The complementary provisions of Ohio's "long-arm" statute, R.C. 2307.382(A)(1) and Civ.R. 4.3(A)(1), authorize a court to exercise personal jurisdiction over a nonresident defendant and provides for service of process to effectuate that jurisdiction when the cause of action arises from the nonresident defendant's "[t]ransacting any business in this state[.]" Because the [t]ransacting any business" phrase is so broad, the statute and rule have engendered cases which have been resolved on " 'highly particularized fact situations, thus rendering any generalization unwarranted.' " U.S. Sprint, supra, 68 Ohio St.3d at 185, 624 N.E.2d at 1052, quoting 22 Ohio Jurisprudence 3d (1980) 430, Courts and Judges, Section 280; see, also, Wayne Cty. Bur. of Support v. Wolfe (1991), 71 Ohio App.3d 765, 769, 595 N.E.2d 421, 424 ("test for minimum contacts is not susceptible to mechanical application; rather, the facts of each case must be weighed to determine whether the requisite affiliating circumstances are present").

The term "transact" as utilized in the phrase "[t]ransacting any business" encompasses " 'to carry on business' " and " 'to have dealings,' " and is " 'broader * * * than the word "contract" '." (Emphasis deleted.) Kentucky Oaks Mall Co. v. Mitchell's Formal Wear, Inc. (1990), 53 Ohio St.3d 73, 75, 559 N.E.2d 477, 480. It has been noted that in professional malpractice suits, in the absence of physical contact with the forum state, the defendant professional has almost always been found not to be transacting business under long-arm provisions. 1 Casad, Jurisdiction in Civil Actions (2 Ed.1991) 4-43 to 4-44, Section 4.02[a]. Nevertheless, it has been held that personal jurisdiction does not require physical presence in the forum state. Kentucky Oaks Mall, supra; see, also, Ucker v. Taylor (1991), 72 Ohio App.3d 777, 596 N.E.2d 507.

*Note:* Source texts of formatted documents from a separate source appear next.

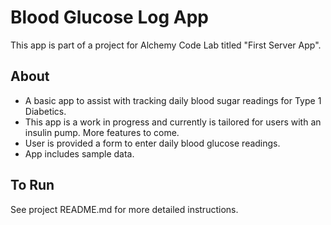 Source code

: # Blood Glucose Log App

This app is part of a project for Alchemy Code Lab titled "First Server App".

## About

* A basic app to assist with tracking daily blood sugar readings for Type 1 Diabetics. 
* This app is a work in progress and currently is tailored for users with an insulin pump. More features to come. 
* User is provided a form to enter daily blood glucose readings. 
* App includes sample data. 

## To Run

See project README.md for more detailed instructions. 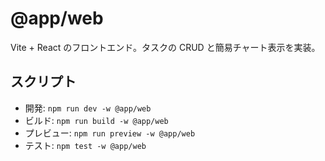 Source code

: # @app/web

Vite + React のフロントエンド。タスクの CRUD と簡易チャート表示を実装。

## スクリプト
- 開発: `npm run dev -w @app/web`
- ビルド: `npm run build -w @app/web`
- プレビュー: `npm run preview -w @app/web`
- テスト: `npm test -w @app/web`

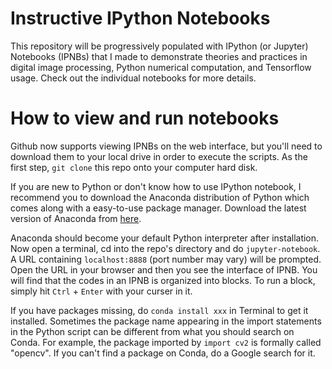 # Instructive IPython Notebooks
This repository will be progressively populated with IPython (or Jupyter) Notebooks (IPNBs) that I made to demonstrate theories and practices in digital image processing, Python numerical computation, and Tensorflow usage. Check out the individual notebooks for more details. 

# How to view and run notebooks
Github now supports viewing IPNBs on the web interface, but you'll need to download them to your local drive in order to execute the scripts. As the first step, `git clone` this repo onto your computer hard disk.

If you are new to Python or don't know how to use IPython notebook, I recommend you to download the Anaconda distribution of Python which comes along with a easy-to-use package manager. Download the latest version of Anaconda from [here](https://www.anaconda.com/download).

Anaconda should become your default Python interpreter after installation. Now open a terminal, cd into the repo's directory and do `jupyter-notebook`. A URL containing `localhost:8888` (port number may vary) will be prompted. Open the URL in your browser and then you see the interface of IPNB. You will find that the codes in an IPNB is organized into blocks. To run a block, simply hit `Ctrl` + `Enter` with your curser in it. 

If you have packages missing, do `conda install xxx` in Terminal to get it installed. Sometimes the package name appearing in the import statements in the Python script can be different from what you should search on Conda. For example, the package imported by `import cv2` is formally called "opencv". If you can't find a package on Conda, do a Google search for it.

In the underlying common pleas court case, it appears that Judge Christiansen did not hold an evidentiary hearing on appellants' Civ.R. 12(B)(2) dismissal motion. Accordingly, he was required to view allegations in the pleadings and the documentary evidence in a light most favorable to the plaintiffs, resolving all reasonable competing inferences in their favor. See, generally, 1 Klein, Browne & Murtaugh, Baldwin's Ohio Civil Practice...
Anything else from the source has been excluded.